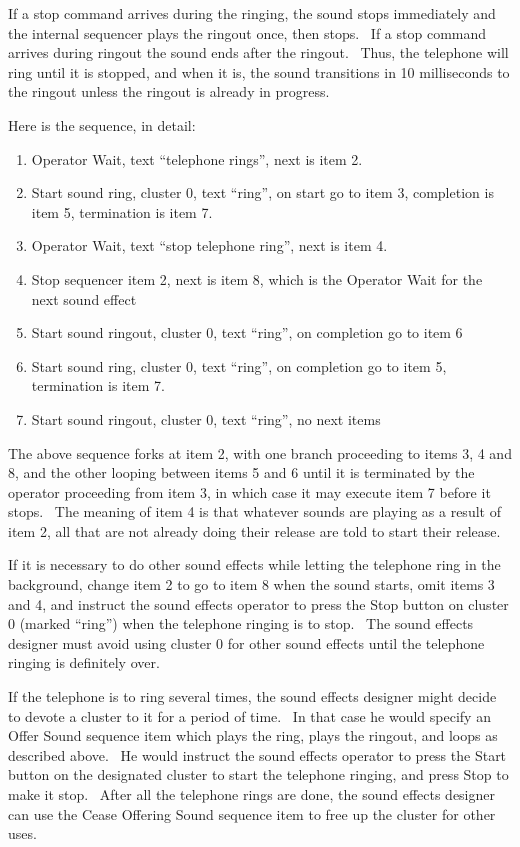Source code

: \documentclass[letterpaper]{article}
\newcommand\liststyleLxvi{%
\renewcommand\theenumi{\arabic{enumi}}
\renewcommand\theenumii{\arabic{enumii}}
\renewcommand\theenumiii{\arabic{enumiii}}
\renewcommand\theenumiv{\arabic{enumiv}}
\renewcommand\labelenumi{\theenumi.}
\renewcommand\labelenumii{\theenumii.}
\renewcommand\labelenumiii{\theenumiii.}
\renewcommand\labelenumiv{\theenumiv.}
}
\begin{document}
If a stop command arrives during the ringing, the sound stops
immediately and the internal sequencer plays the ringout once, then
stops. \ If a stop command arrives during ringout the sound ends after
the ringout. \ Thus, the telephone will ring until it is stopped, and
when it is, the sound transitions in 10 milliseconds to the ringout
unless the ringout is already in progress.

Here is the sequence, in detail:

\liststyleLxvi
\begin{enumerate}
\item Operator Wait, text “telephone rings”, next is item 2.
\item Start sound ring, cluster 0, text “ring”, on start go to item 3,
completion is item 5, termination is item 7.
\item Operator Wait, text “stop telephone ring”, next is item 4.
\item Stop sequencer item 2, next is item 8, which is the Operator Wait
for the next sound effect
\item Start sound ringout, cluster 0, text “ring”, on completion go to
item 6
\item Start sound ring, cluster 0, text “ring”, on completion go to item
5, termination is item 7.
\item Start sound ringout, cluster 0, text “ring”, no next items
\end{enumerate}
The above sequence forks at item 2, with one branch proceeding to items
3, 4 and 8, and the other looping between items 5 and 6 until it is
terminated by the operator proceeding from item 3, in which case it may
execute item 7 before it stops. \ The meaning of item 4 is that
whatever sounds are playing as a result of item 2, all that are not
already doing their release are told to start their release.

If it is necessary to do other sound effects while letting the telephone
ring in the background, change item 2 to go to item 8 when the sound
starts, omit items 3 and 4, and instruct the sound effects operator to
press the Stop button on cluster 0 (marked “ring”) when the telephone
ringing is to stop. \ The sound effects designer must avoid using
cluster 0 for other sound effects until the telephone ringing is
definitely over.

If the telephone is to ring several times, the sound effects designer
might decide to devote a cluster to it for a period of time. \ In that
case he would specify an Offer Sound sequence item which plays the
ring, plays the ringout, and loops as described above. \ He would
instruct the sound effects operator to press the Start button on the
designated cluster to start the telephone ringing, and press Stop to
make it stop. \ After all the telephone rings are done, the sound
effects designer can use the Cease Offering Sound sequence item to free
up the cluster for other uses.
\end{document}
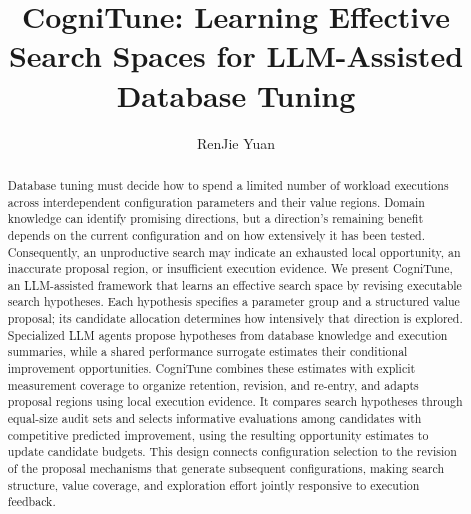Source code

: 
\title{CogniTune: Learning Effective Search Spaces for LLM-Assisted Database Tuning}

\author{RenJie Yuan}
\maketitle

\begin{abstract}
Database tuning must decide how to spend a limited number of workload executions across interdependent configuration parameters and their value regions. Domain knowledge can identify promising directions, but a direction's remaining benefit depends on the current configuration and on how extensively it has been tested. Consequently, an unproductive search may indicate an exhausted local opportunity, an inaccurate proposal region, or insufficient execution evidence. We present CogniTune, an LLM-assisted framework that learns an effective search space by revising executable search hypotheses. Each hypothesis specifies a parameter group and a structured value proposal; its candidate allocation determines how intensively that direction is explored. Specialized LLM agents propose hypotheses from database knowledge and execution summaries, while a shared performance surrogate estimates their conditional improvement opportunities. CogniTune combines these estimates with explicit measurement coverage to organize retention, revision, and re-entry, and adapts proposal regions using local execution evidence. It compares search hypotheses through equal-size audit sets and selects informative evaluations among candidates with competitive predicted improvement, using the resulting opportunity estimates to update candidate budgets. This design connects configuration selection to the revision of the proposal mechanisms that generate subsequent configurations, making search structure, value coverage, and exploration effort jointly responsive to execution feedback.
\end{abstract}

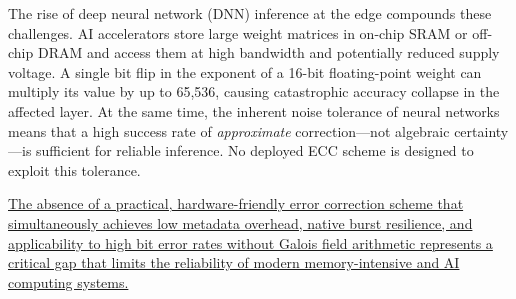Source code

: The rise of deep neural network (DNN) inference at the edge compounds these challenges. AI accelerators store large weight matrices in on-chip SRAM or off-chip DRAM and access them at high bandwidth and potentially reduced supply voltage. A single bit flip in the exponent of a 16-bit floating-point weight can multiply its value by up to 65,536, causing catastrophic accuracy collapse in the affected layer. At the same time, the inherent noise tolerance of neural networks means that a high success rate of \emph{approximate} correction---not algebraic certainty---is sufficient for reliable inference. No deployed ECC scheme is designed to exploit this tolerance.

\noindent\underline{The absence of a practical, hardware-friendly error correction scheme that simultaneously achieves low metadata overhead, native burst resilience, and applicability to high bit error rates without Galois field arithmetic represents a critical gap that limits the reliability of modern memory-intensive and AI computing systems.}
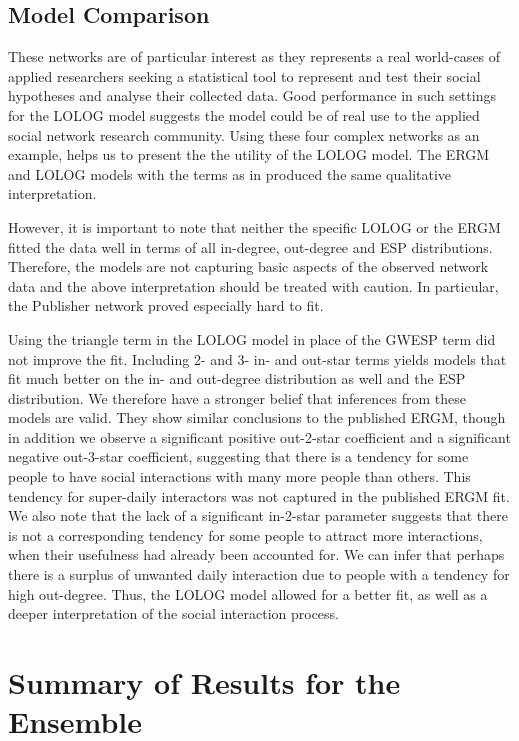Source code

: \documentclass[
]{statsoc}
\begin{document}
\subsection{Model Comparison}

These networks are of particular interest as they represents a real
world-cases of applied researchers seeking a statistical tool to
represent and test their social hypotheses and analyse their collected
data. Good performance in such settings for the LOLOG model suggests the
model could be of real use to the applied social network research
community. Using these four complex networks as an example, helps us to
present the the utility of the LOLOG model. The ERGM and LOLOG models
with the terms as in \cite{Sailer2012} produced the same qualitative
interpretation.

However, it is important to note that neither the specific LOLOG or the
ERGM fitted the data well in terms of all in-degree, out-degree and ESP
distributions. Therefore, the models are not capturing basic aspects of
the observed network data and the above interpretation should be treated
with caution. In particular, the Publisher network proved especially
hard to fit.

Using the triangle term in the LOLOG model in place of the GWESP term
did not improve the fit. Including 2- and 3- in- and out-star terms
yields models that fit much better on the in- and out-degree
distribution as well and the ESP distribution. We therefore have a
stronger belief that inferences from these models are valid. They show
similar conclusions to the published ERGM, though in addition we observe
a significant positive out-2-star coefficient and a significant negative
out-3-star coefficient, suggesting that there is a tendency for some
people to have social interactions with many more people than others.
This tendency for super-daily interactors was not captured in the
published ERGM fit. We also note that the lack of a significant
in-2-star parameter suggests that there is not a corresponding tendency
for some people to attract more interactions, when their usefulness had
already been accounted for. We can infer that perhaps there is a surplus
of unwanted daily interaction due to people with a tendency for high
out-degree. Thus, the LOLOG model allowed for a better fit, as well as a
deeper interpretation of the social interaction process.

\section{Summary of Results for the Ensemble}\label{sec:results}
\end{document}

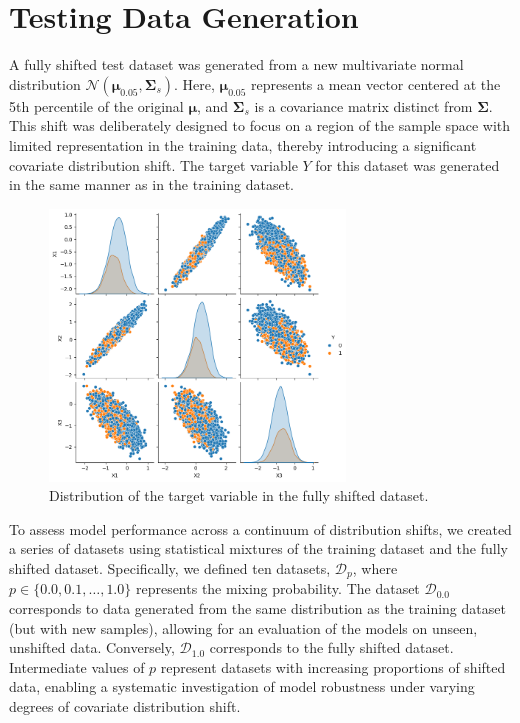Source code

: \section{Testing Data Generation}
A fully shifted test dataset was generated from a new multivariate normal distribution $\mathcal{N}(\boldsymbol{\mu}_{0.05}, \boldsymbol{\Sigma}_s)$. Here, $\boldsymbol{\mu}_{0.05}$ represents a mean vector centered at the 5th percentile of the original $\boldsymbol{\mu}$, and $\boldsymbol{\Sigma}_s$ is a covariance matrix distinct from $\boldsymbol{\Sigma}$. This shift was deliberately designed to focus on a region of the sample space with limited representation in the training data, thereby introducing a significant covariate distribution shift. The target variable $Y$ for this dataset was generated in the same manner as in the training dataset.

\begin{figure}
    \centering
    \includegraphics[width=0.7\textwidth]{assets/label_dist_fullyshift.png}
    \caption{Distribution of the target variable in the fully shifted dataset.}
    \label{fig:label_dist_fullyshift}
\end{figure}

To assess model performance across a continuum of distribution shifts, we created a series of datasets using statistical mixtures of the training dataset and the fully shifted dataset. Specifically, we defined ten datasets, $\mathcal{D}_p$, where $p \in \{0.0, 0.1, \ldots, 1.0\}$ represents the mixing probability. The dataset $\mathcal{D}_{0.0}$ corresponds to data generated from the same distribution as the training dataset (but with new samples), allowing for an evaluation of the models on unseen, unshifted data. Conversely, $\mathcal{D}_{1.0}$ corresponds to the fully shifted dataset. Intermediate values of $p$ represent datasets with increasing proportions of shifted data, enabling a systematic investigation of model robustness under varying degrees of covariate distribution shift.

════════════════

**ASSIGNMENT:**
Output the material above exactly, but only from the line that carries "completion is item 5, termination is item 7." through the line that carries "whatever sounds are".

**COMPLETED EXERCISE:**
completion is item 5, termination is item 7.
\item Operator Wait, text “stop telephone ring”, next is item 4.
\item Stop sequencer item 2, next is item 8, which is the Operator Wait
for the next sound effect
\item Start sound ringout, cluster 0, text “ring”, on completion go to
item 6
\item Start sound ring, cluster 0, text “ring”, on completion go to item
5, termination is item 7.
\item Start sound ringout, cluster 0, text “ring”, no next items
\end{enumerate}
The above sequence forks at item 2, with one branch proceeding to items
3, 4 and 8, and the other looping between items 5 and 6 until it is
terminated by the operator proceeding from item 3, in which case it may
execute item 7 before it stops. \ The meaning of item 4 is that
whatever sounds are playing as a result of item 2, all that are not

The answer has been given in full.